I know very little about babies. Small children are also a mystery. My only sibling was born fourteen years after me, an ocean away. We didn’t actually meet for the first time until he was six years old, so even the few memories that I have of him before he came to live with us don’t give me much assistance on how humans who cannot speak operate. I imagine that I have a great deal to learn. I am excited about the journey.

One of these days, we’re going to have to admit reality, and actually begin putting together a nursery. If I manage to go full-term, which is looking less and less likely, we have less than three months left to prepare. Our baby shower was this past weekend, which means that we are now suddenly equipped for many aspects of the baby’s life. When we got home, we immediately pulled out the baby bathtub and set it up on the sink so that we could learn how to use it. We ran the water in, trailing our fingers through it to see if our human thermometers matched up with the electric thermometer on the tub. We laughed as we pulled plugs and drains and forced it to overflow to see how it would work. I picked up the cat and joked that we should give it a try. All it was missing was the baby to put in it.

She will arrive, in time.

Next week, my thesis writing courses begin. These classes are the primary reason that I was interested in graduate school — the thesis itself is a finished novel of professional quality.
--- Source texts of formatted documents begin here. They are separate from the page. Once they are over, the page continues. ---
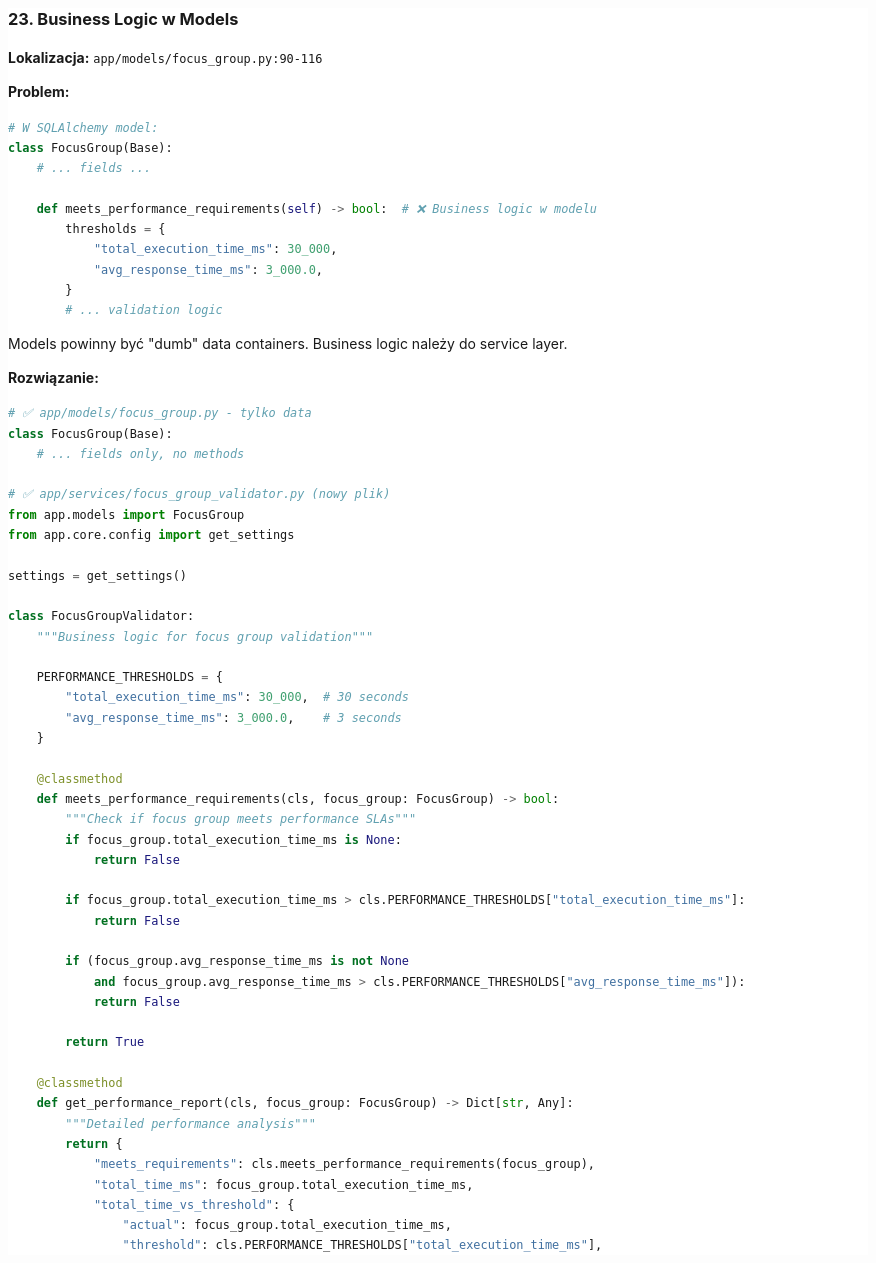 ### 23. Business Logic w Models
**Lokalizacja:** `app/models/focus_group.py:90-116`

**Problem:**
```python
# W SQLAlchemy model:
class FocusGroup(Base):
    # ... fields ...

    def meets_performance_requirements(self) -> bool:  # ❌ Business logic w modelu
        thresholds = {
            "total_execution_time_ms": 30_000,
            "avg_response_time_ms": 3_000.0,
        }
        # ... validation logic
```

Models powinny być "dumb" data containers. Business logic należy do service layer.

**Rozwiązanie:**
```python
# ✅ app/models/focus_group.py - tylko data
class FocusGroup(Base):
    # ... fields only, no methods

# ✅ app/services/focus_group_validator.py (nowy plik)
from app.models import FocusGroup
from app.core.config import get_settings

settings = get_settings()

class FocusGroupValidator:
    """Business logic for focus group validation"""

    PERFORMANCE_THRESHOLDS = {
        "total_execution_time_ms": 30_000,  # 30 seconds
        "avg_response_time_ms": 3_000.0,    # 3 seconds
    }

    @classmethod
    def meets_performance_requirements(cls, focus_group: FocusGroup) -> bool:
        """Check if focus group meets performance SLAs"""
        if focus_group.total_execution_time_ms is None:
            return False

        if focus_group.total_execution_time_ms > cls.PERFORMANCE_THRESHOLDS["total_execution_time_ms"]:
            return False

        if (focus_group.avg_response_time_ms is not None
            and focus_group.avg_response_time_ms > cls.PERFORMANCE_THRESHOLDS["avg_response_time_ms"]):
            return False

        return True

    @classmethod
    def get_performance_report(cls, focus_group: FocusGroup) -> Dict[str, Any]:
        """Detailed performance analysis"""
        return {
            "meets_requirements": cls.meets_performance_requirements(focus_group),
            "total_time_ms": focus_group.total_execution_time_ms,
            "total_time_vs_threshold": {
                "actual": focus_group.total_execution_time_ms,
                "threshold": cls.PERFORMANCE_THRESHOLDS["total_execution_time_ms"],
```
This last semester was also encouraging; I finally feel that my short-story writing is getting to a polished enough state that it’s worth sending out for publication attempts. We wrote to some fairly strict writing prompts, which was frustrating at the time, but I was surprised to see what I managed to do with the limitations. I approached each assignment with the idea of coming up with the most creative interpretation of the restrictions possible, then wrote from there. I’ve always rolled my eyes a bit at writing from a prompt, but I found that it actually helped me to do better, more focused work than writing without guidelines. That was an interesting lesson and one that I want to think about as I go forward with my thesis planning. I’ve been tempted to use the thesis classes to pick up one of my two novels-in-progress that have stalled for lack of limitations. Perhaps it wouldn’t be the worst thing to have someone help me corral in the material that has gotten a bit out of hand.

Decisions to make, decisions to make.

In any case, I have pulled out a new writing notebook, which was given to me as a present for doing another writer a favor. It feels like an auspicious place to begin new things. I can’t wait to start.